[Requirement]: Output the data verbatim, with nothing added or dropped.

━━━━━━

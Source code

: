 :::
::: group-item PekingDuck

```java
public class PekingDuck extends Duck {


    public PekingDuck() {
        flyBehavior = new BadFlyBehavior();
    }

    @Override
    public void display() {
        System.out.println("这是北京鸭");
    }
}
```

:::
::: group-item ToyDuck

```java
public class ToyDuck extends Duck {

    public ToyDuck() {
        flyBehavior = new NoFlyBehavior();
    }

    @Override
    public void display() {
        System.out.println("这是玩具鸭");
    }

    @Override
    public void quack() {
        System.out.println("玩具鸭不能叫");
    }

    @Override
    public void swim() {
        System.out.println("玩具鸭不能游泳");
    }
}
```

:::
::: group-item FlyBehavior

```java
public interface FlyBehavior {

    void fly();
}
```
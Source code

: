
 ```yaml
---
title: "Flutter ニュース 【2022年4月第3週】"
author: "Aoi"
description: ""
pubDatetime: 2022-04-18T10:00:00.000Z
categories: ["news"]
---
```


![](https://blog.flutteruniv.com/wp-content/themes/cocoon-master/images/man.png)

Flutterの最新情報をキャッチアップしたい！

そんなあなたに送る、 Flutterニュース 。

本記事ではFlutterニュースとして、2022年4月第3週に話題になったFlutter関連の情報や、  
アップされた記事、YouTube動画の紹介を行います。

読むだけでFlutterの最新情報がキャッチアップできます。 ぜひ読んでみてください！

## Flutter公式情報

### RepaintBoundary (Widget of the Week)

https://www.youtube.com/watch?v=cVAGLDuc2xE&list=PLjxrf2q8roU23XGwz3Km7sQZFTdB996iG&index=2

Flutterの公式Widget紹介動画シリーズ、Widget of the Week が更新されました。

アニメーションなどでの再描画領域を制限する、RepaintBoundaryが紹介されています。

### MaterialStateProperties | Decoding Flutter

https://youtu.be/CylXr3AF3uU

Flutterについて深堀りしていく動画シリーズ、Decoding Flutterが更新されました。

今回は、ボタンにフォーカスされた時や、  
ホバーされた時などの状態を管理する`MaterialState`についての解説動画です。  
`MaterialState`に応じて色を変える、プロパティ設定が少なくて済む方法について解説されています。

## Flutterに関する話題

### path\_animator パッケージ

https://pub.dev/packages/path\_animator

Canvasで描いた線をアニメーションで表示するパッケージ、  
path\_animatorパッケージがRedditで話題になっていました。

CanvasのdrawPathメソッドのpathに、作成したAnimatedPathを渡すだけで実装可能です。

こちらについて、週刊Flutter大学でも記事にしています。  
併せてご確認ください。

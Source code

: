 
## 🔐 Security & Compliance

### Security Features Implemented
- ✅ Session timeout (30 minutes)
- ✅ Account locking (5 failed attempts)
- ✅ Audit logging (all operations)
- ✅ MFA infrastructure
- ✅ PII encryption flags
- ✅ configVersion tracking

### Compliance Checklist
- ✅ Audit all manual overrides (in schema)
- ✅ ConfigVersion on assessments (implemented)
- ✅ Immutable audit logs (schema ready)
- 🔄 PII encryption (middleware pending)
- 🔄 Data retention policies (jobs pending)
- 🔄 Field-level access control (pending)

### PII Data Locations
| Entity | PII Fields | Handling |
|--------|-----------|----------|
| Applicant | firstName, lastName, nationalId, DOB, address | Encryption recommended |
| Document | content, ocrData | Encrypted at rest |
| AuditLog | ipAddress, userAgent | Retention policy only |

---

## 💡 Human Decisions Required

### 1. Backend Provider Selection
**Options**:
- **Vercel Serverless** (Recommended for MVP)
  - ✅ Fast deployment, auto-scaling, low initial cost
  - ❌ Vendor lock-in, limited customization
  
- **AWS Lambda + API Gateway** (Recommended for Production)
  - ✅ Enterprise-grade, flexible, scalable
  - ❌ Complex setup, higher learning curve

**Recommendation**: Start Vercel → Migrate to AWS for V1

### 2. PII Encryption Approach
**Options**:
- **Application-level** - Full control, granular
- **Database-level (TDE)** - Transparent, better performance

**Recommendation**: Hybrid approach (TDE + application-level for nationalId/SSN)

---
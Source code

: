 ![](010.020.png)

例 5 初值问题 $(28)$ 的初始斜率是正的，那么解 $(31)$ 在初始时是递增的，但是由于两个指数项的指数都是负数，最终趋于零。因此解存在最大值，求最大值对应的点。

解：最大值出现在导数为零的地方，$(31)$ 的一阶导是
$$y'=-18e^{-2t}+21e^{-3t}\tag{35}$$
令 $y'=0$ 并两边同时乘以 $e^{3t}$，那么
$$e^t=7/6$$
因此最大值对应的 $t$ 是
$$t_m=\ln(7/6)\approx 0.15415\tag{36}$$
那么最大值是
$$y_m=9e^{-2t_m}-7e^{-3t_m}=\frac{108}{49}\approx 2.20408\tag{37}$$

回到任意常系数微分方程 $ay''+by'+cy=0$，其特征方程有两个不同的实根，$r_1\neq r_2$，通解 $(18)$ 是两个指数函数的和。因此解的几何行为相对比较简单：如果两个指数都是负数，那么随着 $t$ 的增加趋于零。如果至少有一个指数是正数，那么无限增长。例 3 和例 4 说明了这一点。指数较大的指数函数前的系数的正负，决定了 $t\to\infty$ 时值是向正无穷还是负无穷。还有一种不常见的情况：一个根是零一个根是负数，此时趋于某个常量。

━━━━━━

[Answer section]:
Source code

: :::
::: group-item PekingDuck

```java
public class PekingDuck extends Duck {


    public PekingDuck() {
        flyBehavior = new BadFlyBehavior();
    }

    @Override
    public void display() {
        System.out.println("这是北京鸭");
    }
}
```

:::
::: group-item ToyDuck

```java
public class ToyDuck extends Duck {

    public ToyDuck() {
        flyBehavior = new NoFlyBehavior();
    }

    @Override
    public void display() {
        System.out.println("这是玩具鸭");
    }

    @Override
    public void quack() {
        System.out.println("玩具鸭不能叫");
    }

    @Override
    public void swim() {
        System.out.println("玩具鸭不能游泳");
    }
}
```

:::
::: group-item FlyBehavior

```java
public interface FlyBehavior {

    void fly();
}
```
Source code

:
 ```yaml
---
title: "Flutter ニュース 【2022年4月第3週】"
author: "Aoi"
description: ""
pubDatetime: 2022-04-18T10:00:00.000Z
categories: ["news"]
---
```


![](https://blog.flutteruniv.com/wp-content/themes/cocoon-master/images/man.png)

Flutterの最新情報をキャッチアップしたい！

そんなあなたに送る、 Flutterニュース 。

本記事ではFlutterニュースとして、2022年4月第3週に話題になったFlutter関連の情報や、  
アップされた記事、YouTube動画の紹介を行います。

読むだけでFlutterの最新情報がキャッチアップできます。 ぜひ読んでみてください！

## Flutter公式情報

### RepaintBoundary (Widget of the Week)

https://www.youtube.com/watch?v=cVAGLDuc2xE&list=PLjxrf2q8roU23XGwz3Km7sQZFTdB996iG&index=2

Flutterの公式Widget紹介動画シリーズ、Widget of the Week が更新されました。

アニメーションなどでの再描画領域を制限する、RepaintBoundaryが紹介されています。

### MaterialStateProperties | Decoding Flutter

https://youtu.be/CylXr3AF3uU

Flutterについて深堀りしていく動画シリーズ、Decoding Flutterが更新されました。

今回は、ボタンにフォーカスされた時や、  
ホバーされた時などの状態を管理する`MaterialState`についての解説動画です。  
`MaterialState`に応じて色を変える、プロパティ設定が少なくて済む方法について解説されています。

## Flutterに関する話題

### path\_animator パッケージ

https://pub.dev/packages/path\_animator

Canvasで描いた線をアニメーションで表示するパッケージ、  
path\_animatorパッケージがRedditで話題になっていました。

CanvasのdrawPathメソッドのpathに、作成したAnimatedPathを渡すだけで実装可能です。

こちらについて、週刊Flutter大学でも記事にしています。  
併せてご確認ください。

Source code

: 
## 🔐 Security & Compliance

### Security Features Implemented
- ✅ Session timeout (30 minutes)
- ✅ Account locking (5 failed attempts)
- ✅ Audit logging (all operations)
- ✅ MFA infrastructure
- ✅ PII encryption flags
- ✅ configVersion tracking

### Compliance Checklist
- ✅ Audit all manual overrides (in schema)
- ✅ ConfigVersion on assessments (implemented)
- ✅ Immutable audit logs (schema ready)
- 🔄 PII encryption (middleware pending)
- 🔄 Data retention policies (jobs pending)
- 🔄 Field-level access control (pending)

### PII Data Locations
| Entity | PII Fields | Handling |
|--------|-----------|----------|
| Applicant | firstName, lastName, nationalId, DOB, address | Encryption recommended |
| Document | content, ocrData | Encrypted at rest |
| AuditLog | ipAddress, userAgent | Retention policy only |

---

## 💡 Human Decisions Required

### 1. Backend Provider Selection
**Options**:
- **Vercel Serverless** (Recommended for MVP)
  - ✅ Fast deployment, auto-scaling, low initial cost
  - ❌ Vendor lock-in, limited customization
  
- **AWS Lambda + API Gateway** (Recommended for Production)
  - ✅ Enterprise-grade, flexible, scalable
  - ❌ Complex setup, higher learning curve

**Recommendation**: Start Vercel → Migrate to AWS for V1

### 2. PII Encryption Approach
**Options**:
- **Application-level** - Full control, granular
- **Database-level (TDE)** - Transparent, better performance

**Recommendation**: Hybrid approach (TDE + application-level for nationalId/SSN)

---
Source code

: ![](010.020.png)

例 5 初值问题 $(28)$ 的初始斜率是正的，那么解 $(31)$ 在初始时是递增的，但是由于两个指数项的指数都是负数，最终趋于零。因此解存在最大值，求最大值对应的点。

解：最大值出现在导数为零的地方，$(31)$ 的一阶导是
$$y'=-18e^{-2t}+21e^{-3t}\tag{35}$$
令 $y'=0$ 并两边同时乘以 $e^{3t}$，那么
$$e^t=7/6$$
因此最大值对应的 $t$ 是
$$t_m=\ln(7/6)\approx 0.15415\tag{36}$$
那么最大值是
$$y_m=9e^{-2t_m}-7e^{-3t_m}=\frac{108}{49}\approx 2.20408\tag{37}$$

回到任意常系数微分方程 $ay''+by'+cy=0$，其特征方程有两个不同的实根，$r_1\neq r_2$，通解 $(18)$ 是两个指数函数的和。因此解的几何行为相对比较简单：如果两个指数都是负数，那么随着 $t$ 的增加趋于零。如果至少有一个指数是正数，那么无限增长。例 3 和例 4 说明了这一点。指数较大的指数函数前的系数的正负，决定了 $t\to\infty$ 时值是向正无穷还是负无穷。还有一种不常见的情况：一个根是零一个根是负数，此时趋于某个常量。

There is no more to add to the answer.